In a recent phone interview with AlterNet, Washington discussed the dark implications of corporate medical patents, how we find ourselves in this nightmarish scenario and what needs to be done to stop medical research profits from trumping human health. Washington is also the author of Medical Apartheid , which received the National Book Critics Circle Award. She has been a fellow in medical ethics at Harvard Medical School, a senior research scholar at the National Center for Bioethics at Tuskegee University and a fellow at the Harvard School of Public Health.

Brad Jacobson: The main piece of legislation that opened the door for corporations to begin patenting human life was the Bayh-Dole Act of 1980. Can you tell us how this law was sold to the American people?

Harriet Washington: Just to recap what the Bayh-Dole Act is, basically it was a law that permitted for the first time universities to legally transfer their patents to private corporations, to sell them, license them. That had been virtually prohibited in the past because most of these new inventions had been developed with tax dollars. And the thinking had been, "If you develop things with our tax dollars, then we shouldn't allow them to go to private corporations who can establish a monopoly with their patents."

It was sold to the American public primarily by [former Indiana Sen.] Birch Bayh, who of course partnered with [former Kansas Sen.] Bob Dole. But it was Birch Bayh who made the argument that we have all these patents lying around, no one's doing anything with them. If we let corporations get them, then they'll develop them into needed medications. So people were told this is the root to get the medications and treatments that we need.

However, what's really interesting, though -- I went behind the scenes and of course I saw that, rather than being any kind of groundswell of popular support, the law actually passed on the last hour of the last day of the last congressional session because of some good ol' boy networking.

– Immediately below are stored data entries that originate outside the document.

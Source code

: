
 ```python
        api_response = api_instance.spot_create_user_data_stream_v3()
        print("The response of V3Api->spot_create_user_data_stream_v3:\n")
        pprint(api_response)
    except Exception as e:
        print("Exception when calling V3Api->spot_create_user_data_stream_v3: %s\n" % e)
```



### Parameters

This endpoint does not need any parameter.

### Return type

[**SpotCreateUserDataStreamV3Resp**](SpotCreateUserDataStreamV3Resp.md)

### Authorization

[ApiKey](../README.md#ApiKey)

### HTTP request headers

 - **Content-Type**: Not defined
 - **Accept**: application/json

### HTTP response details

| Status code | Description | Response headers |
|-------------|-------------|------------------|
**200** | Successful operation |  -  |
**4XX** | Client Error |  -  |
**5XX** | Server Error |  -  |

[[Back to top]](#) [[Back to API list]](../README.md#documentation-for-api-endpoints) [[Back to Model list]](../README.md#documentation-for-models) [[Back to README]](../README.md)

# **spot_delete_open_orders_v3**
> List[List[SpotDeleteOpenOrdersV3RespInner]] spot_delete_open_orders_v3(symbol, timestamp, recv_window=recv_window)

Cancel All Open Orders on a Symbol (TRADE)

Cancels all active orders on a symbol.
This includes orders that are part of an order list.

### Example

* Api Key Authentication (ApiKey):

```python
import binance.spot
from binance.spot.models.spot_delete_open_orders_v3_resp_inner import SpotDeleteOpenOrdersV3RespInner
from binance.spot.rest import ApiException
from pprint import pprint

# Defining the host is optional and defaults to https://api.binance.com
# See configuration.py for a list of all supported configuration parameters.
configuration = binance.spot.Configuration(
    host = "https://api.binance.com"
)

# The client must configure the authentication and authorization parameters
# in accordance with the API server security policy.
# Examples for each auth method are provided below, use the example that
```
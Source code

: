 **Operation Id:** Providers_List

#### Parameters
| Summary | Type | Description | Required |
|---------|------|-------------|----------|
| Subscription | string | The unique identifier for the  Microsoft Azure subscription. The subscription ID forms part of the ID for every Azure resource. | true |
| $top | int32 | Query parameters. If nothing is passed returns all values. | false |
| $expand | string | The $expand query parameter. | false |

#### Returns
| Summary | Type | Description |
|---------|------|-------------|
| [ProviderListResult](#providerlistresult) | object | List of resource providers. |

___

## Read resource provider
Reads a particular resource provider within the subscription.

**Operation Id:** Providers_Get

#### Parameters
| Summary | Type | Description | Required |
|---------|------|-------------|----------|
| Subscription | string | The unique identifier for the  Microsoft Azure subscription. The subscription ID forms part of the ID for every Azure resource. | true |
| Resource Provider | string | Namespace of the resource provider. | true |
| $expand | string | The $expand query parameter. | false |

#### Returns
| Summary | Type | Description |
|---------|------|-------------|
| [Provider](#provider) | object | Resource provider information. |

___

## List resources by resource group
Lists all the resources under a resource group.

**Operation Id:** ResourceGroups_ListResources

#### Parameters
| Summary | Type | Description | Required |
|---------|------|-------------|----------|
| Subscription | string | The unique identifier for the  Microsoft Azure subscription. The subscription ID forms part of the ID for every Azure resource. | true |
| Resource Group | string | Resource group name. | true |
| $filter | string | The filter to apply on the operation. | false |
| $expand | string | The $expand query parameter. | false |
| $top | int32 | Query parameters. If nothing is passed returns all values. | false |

BJ: Also in 1980, the legal counterpart for this corporate opening came with the court decision Diamond v. Chakrabarty, in which a scientist's patenting of an oil-eating bacteria was contested. But how is this different than what had been patentable in the past?

HW: It's certainly a good question because living things have been patented in the past. That's a misconception people have. Louis Pasteur had patented a yeast. Takamine [Hideo] had patented adrenaline. Numerous living things had been patented before. However, there were often legal challenges by people who would say, "This patent is not really valid because you can't patent a product of nature."

So in 1980, when Ananda Chakrabarty, a researcher at General Electric, decided to try to patent some bacteria that he had intensively engineered to be able to "eat crude oil," the U.S.] patent office said, "We'll patent the process you use, but we're not going to patent these bacteria. They're living things and only inventions can be patented. We can't patent products of nature."